S’agissant de travaux obligatoires en vertu de la loi, la majorité nécessaire est celle définie à l’article 24 de la loi du 10 juillet 1965, c’est-à-dire la majorité des voix exprimées des copropriétaires présents ou représentés (loi 10 juillet 1965, art. 24 II b).
La répartition des charges de chauffage.-
Il existe deux types de frais :
- les frais de combustibles ;
- les autres frais, tels ceux relatifs à l’entretien de l’installation de chauffage.
Les frais d’entretien sont répartis selon les dispositions du règlement de copropriété et la grille de répartition des charges y afférent. Les frais de combustible sont divisés en deux catégories, les frais communs, d’une part, les frais individuels, d’autre part.

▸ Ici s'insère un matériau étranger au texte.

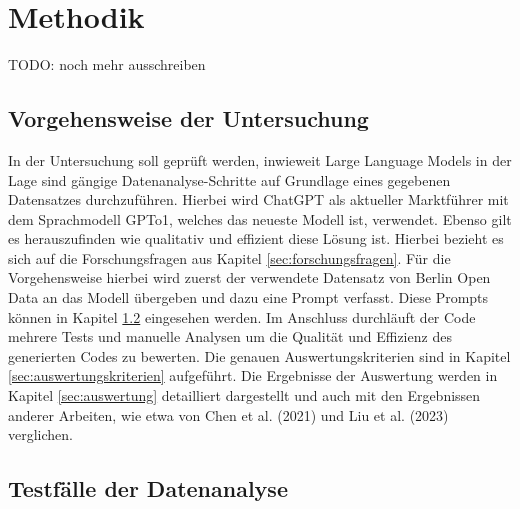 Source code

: \documentclass[11pt,a4paper]{article}
\begin{document}
\section{Methodik}
\label{sec:methodik}
TODO: noch mehr ausschreiben

\subsection{Vorgehensweise der Untersuchung}
    In der Untersuchung soll geprüft werden, inwieweit Large Language Models in der Lage sind gängige Datenanalyse-Schritte auf Grundlage eines gegebenen Datensatzes durchzuführen. Hierbei wird ChatGPT als aktueller Marktführer mit dem Sprachmodell GPTo1, welches das neueste Modell ist, verwendet. Ebenso gilt es herauszufinden wie qualitativ und effizient diese Lösung ist. Hierbei bezieht es sich auf die Forschungsfragen aus Kapitel \ref{sec:forschungsfragen}.
    Für die Vorgehensweise hierbei wird zuerst der verwendete Datensatz von Berlin Open Data an das Modell übergeben und dazu eine Prompt verfasst. Diese Prompts können in Kapitel \ref{sec:testfaelle} eingesehen werden.
    Im Anschluss durchläuft der Code mehrere Tests und manuelle Analysen um die Qualität und Effizienz des generierten Codes zu bewerten. Die genauen Auswertungskriterien sind in Kapitel \ref{sec:auswertungskriterien} aufgeführt.
    Die Ergebnisse der Auswertung werden in Kapitel \ref{sec:auswertung} detailliert dargestellt und auch mit den Ergebnissen anderer Arbeiten, wie etwa von Chen et al. (2021)\cite{chen2021evaluatinglargelanguagemodels} und Liu et al. (2023)\cite{NEURIPS2023_43e9d647} verglichen.

\subsection{Testfälle der Datenanalyse}
\label{sec:testfaelle}
\end{document}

Les frais communs sont déterminés en fonction d’un pourcentage appliqué à l’ensemble des frais de combustible. Ce coefficient est de 30 %, sauf pour les immeubles déjà équipés d’appareils, auquel cas le coefficient à prendre en considération est celui visé dans le règlement de copropriété ou voté en assemblée générale, compris obligatoirement entre 0 % et 50 %. Ces frais sont répartis en fonction des tantièmes de charges, conformément aux dispositions du règlement de copropriété.
Les frais individuels sont ensuite obtenus par différence entre les frais de combustible et les frais communs, et sont répartis en fonction des index fournis par les compteurs et répartiteurs.
La modification du règlement de copropriété.-
L’individualisation des frais de chauffage entraînant une modification dans la répartition des charges, il convient de modifier le règlement de copropriété. L’assemblée générale se prononcera alors à la majorité de l’article 24, par dérogation à la règle imposant normalement l’unanimité puisque cette modification est justifiée par la réalisation de travaux décidés par l’assemblée générale statuant à une majorité exigée par la loi (Loi du 10 juillet 1965, art. 11).
Cela permet également au futur acquéreur d’être clairement informé sur la répartition des frais de chauffage. A défaut, celui-ci pourrait demander à ce que seule la grille de répartition des charges figurant dans le règlement de copropriété lui soit appliquée, indépendamment de l’individualisation des frais de chauffage (Décret du 17 mars 1967, art. 4).
Sanctions.-
En cas de manquement à l’obligation d’individualisation, le syndicat encours une sanction de 1 500 €, au plus, par logement et par an, infligée par les fonctionnaires et agents publics (C. de l’énergie, art. L. 242-4).